New York Stock Exchange and Alibaba Group Holding

Alibaba Group Holding: These days IPO investors are more likely to get in somewhere around the sixth floor, when companies are well beyond infancy and maybe approaching middle age. Alibaba Group Holding, the Chinese Internet giant, is a case in point. Founder Jack Ma has waited 15 years to take it public, raising money along the way from Yahoo! and SoftBank 9984:JP . The companys IPO on the New York Stock Exchange later this year could value it at $150 billion, making it the biggest in U.S. history, according to Business Week. Since 2001, companies have had an average age of 11 at the time of their U.S. IPOs, compared with 5 at the peak of the dot-com bubble in 1999-2000 and 7 to 9 in the previous two decades, according to Jay Ritter, a University of Florida finance professor. $150b Initial public offerings used to offer investors chances to get in on the ground floor of young, fast-growing companies.

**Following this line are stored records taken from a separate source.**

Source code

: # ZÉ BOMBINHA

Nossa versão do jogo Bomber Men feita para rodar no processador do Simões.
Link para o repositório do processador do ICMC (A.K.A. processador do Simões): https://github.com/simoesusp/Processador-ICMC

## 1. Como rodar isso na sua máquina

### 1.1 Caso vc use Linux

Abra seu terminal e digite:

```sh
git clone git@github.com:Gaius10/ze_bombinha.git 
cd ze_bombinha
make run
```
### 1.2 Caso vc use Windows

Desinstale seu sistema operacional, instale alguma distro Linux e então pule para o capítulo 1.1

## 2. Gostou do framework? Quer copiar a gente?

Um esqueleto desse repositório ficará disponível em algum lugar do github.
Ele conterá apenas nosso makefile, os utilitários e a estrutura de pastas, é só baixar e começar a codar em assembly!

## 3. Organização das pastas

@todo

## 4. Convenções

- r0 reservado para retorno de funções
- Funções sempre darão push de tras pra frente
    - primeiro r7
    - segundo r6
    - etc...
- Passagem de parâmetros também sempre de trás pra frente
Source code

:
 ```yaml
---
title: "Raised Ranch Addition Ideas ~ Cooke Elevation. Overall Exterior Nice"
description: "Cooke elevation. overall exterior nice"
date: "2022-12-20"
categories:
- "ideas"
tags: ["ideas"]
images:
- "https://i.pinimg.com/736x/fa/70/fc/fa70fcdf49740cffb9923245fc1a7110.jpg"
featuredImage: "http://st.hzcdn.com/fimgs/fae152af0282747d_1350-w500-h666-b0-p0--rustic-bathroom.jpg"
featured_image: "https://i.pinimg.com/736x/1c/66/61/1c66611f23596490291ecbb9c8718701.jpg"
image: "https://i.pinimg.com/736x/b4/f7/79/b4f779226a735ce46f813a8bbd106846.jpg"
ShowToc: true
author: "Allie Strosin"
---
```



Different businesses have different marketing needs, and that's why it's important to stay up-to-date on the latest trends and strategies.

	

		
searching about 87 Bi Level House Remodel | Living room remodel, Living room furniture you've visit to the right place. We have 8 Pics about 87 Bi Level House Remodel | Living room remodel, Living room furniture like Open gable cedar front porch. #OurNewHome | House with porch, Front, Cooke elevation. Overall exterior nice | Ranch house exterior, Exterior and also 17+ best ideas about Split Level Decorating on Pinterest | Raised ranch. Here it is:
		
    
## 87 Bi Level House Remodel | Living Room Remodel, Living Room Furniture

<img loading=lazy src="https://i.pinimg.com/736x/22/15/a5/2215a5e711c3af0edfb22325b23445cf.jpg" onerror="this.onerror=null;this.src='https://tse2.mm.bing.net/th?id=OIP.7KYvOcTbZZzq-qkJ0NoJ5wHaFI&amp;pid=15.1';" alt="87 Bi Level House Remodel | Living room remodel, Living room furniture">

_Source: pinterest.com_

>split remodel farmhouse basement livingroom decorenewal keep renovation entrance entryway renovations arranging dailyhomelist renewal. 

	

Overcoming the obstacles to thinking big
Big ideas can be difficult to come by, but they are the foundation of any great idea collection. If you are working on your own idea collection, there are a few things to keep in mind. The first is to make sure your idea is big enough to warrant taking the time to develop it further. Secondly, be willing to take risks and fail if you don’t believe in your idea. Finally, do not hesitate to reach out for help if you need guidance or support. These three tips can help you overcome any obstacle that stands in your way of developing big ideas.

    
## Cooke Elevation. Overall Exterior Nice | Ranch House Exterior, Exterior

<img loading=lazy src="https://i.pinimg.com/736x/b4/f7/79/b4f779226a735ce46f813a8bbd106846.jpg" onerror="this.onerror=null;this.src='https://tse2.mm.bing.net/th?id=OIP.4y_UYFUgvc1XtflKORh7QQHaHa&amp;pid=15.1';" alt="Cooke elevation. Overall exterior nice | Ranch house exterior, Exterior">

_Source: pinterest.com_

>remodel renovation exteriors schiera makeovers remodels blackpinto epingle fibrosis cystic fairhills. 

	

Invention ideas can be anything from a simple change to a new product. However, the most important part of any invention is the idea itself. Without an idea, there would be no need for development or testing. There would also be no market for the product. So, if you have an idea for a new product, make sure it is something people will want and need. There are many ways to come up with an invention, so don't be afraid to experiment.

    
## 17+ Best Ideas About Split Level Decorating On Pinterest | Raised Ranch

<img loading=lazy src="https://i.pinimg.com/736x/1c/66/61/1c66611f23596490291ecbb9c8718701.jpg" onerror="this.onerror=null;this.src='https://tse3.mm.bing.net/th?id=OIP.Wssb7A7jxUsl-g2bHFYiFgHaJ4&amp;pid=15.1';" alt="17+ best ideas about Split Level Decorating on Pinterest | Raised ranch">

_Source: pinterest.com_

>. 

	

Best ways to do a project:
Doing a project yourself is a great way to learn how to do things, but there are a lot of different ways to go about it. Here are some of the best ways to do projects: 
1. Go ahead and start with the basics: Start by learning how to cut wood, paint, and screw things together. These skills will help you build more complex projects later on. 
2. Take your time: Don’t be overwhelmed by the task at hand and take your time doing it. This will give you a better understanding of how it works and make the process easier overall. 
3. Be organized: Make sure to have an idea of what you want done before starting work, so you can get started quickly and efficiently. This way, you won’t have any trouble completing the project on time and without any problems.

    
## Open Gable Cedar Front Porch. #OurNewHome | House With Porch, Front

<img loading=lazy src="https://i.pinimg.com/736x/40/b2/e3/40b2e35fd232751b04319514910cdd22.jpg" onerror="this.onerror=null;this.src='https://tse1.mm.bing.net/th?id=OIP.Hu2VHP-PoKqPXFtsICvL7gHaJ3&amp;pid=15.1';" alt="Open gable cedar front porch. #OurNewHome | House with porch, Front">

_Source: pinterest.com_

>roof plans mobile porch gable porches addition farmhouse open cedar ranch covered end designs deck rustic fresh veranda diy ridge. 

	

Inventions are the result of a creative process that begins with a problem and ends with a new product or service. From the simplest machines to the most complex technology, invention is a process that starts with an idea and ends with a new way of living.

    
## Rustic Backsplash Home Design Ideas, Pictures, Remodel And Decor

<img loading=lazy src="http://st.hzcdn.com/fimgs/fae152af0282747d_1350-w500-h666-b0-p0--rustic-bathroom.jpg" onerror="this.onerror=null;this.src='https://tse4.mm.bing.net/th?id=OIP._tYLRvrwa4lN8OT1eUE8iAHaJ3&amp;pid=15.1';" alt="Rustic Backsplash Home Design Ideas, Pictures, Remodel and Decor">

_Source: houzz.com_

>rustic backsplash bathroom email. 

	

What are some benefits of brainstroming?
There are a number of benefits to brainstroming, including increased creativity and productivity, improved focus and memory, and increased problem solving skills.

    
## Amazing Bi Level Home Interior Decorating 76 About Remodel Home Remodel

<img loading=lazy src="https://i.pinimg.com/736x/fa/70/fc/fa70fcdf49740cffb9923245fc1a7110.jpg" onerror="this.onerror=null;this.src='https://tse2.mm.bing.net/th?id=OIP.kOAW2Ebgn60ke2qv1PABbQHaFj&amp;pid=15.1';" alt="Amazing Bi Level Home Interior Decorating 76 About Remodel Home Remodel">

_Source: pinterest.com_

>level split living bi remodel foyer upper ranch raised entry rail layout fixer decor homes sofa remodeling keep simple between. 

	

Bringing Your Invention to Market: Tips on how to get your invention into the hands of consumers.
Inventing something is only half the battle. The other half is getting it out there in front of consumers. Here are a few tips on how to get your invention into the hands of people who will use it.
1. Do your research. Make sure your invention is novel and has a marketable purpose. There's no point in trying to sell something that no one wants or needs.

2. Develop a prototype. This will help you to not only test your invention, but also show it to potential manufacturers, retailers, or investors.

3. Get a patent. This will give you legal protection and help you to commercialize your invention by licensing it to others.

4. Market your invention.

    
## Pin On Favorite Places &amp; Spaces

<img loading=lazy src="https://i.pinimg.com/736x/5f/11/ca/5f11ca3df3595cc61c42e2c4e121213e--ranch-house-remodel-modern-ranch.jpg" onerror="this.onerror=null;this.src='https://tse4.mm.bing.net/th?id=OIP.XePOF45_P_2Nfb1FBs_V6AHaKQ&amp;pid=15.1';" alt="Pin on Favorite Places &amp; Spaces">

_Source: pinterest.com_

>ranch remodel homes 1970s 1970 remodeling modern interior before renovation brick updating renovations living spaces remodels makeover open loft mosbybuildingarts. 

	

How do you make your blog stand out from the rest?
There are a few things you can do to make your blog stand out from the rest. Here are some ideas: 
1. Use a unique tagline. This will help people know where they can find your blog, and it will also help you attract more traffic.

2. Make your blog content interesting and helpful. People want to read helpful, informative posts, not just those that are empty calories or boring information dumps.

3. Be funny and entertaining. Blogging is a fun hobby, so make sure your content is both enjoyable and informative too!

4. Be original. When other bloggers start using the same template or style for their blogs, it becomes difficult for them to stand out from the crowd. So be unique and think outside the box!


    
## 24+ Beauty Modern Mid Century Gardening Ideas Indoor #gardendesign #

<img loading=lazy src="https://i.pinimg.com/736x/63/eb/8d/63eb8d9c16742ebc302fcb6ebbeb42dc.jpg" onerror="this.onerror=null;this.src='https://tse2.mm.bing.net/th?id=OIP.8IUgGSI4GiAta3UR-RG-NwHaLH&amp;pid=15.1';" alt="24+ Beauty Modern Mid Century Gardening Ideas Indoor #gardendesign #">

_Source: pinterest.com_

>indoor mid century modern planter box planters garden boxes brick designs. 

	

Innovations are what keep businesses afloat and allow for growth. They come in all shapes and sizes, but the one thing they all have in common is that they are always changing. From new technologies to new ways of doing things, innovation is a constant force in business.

There was risk, of course, but also the possibility of enormous rewards. Amazon.com went public in May 1997, less than three years after it was incorporated, and has since returned almost 24,000 percent to people who got in at the IPO price. The size of recent IPOs is a sign that companies are stretching the limits on how big they can get while remaining private. It used to be rare to spot a tech company that had a valuation of $1 billion based on private investments, but now we re sighting unicorns everywhere, says Kate Mitchell, managing director at Scale Venture Partners. (news.financializer.com). As reported in the news.